> **REQUIRED WORK**
Please give the number of lines in the material below that contain "where", and provide nothing besides that number.
##########
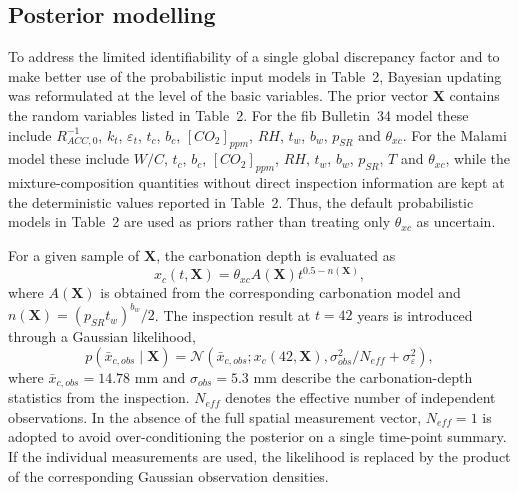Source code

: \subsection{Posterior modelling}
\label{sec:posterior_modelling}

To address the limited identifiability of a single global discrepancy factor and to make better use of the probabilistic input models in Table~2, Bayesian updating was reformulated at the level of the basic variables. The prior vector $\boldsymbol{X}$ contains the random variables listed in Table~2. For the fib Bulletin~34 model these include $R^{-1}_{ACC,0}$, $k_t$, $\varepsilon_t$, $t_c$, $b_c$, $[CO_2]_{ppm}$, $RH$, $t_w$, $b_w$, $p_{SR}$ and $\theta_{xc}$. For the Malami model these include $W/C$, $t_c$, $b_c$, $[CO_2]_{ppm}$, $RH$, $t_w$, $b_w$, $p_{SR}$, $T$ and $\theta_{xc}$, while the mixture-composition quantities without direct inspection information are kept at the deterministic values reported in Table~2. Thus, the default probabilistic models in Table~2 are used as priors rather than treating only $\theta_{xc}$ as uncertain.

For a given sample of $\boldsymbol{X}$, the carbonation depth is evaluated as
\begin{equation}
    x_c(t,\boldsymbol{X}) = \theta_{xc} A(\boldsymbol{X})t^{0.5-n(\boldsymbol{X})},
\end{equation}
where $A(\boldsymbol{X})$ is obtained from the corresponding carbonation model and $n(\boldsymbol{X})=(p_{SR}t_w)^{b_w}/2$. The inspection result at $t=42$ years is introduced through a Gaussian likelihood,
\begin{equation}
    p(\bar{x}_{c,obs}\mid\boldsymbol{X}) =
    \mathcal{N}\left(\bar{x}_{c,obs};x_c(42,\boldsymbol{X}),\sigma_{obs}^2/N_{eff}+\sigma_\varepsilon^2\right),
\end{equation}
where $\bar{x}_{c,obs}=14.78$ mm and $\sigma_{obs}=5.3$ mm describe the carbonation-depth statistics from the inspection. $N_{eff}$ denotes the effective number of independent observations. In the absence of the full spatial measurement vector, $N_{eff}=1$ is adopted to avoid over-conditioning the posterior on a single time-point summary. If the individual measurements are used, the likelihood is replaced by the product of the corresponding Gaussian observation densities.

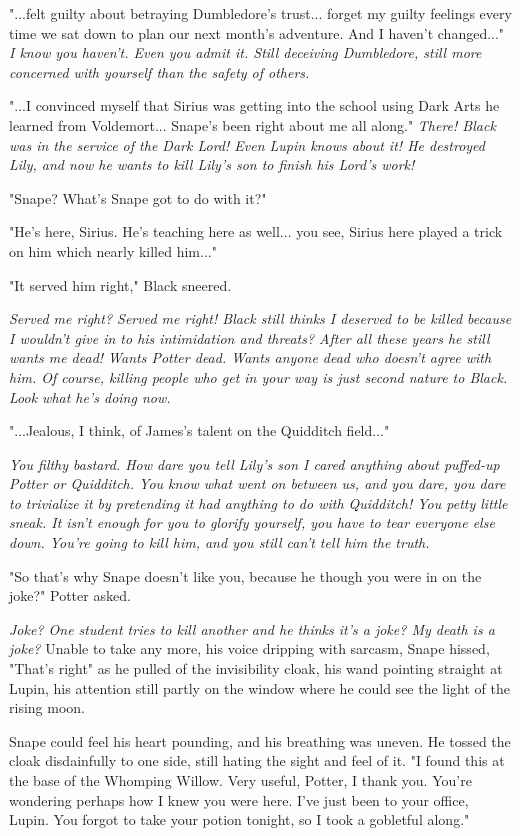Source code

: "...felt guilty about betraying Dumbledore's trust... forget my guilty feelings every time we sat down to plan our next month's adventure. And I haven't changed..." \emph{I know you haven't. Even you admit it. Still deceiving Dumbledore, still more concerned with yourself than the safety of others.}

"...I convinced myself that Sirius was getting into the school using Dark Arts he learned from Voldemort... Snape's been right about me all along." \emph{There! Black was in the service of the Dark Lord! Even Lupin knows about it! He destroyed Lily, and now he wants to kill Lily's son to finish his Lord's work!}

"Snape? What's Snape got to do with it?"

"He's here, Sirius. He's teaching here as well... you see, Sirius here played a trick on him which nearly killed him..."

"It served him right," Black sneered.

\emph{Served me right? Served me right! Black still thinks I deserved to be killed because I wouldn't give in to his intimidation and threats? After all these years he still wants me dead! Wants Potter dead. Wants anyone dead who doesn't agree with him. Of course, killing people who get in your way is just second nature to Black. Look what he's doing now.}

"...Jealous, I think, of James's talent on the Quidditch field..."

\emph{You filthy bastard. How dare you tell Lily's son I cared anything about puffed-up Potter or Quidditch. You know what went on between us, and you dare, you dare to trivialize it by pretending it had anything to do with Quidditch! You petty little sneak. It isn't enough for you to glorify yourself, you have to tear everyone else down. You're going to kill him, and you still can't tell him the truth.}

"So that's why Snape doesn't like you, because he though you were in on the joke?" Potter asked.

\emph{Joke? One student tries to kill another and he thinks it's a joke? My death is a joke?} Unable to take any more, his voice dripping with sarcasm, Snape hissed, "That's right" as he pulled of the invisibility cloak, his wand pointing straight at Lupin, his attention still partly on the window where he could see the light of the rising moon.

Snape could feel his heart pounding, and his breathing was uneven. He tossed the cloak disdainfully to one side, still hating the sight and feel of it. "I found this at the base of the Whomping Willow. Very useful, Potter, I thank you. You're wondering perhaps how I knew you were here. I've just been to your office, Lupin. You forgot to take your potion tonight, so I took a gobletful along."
##########
> **TASK RESULT**
3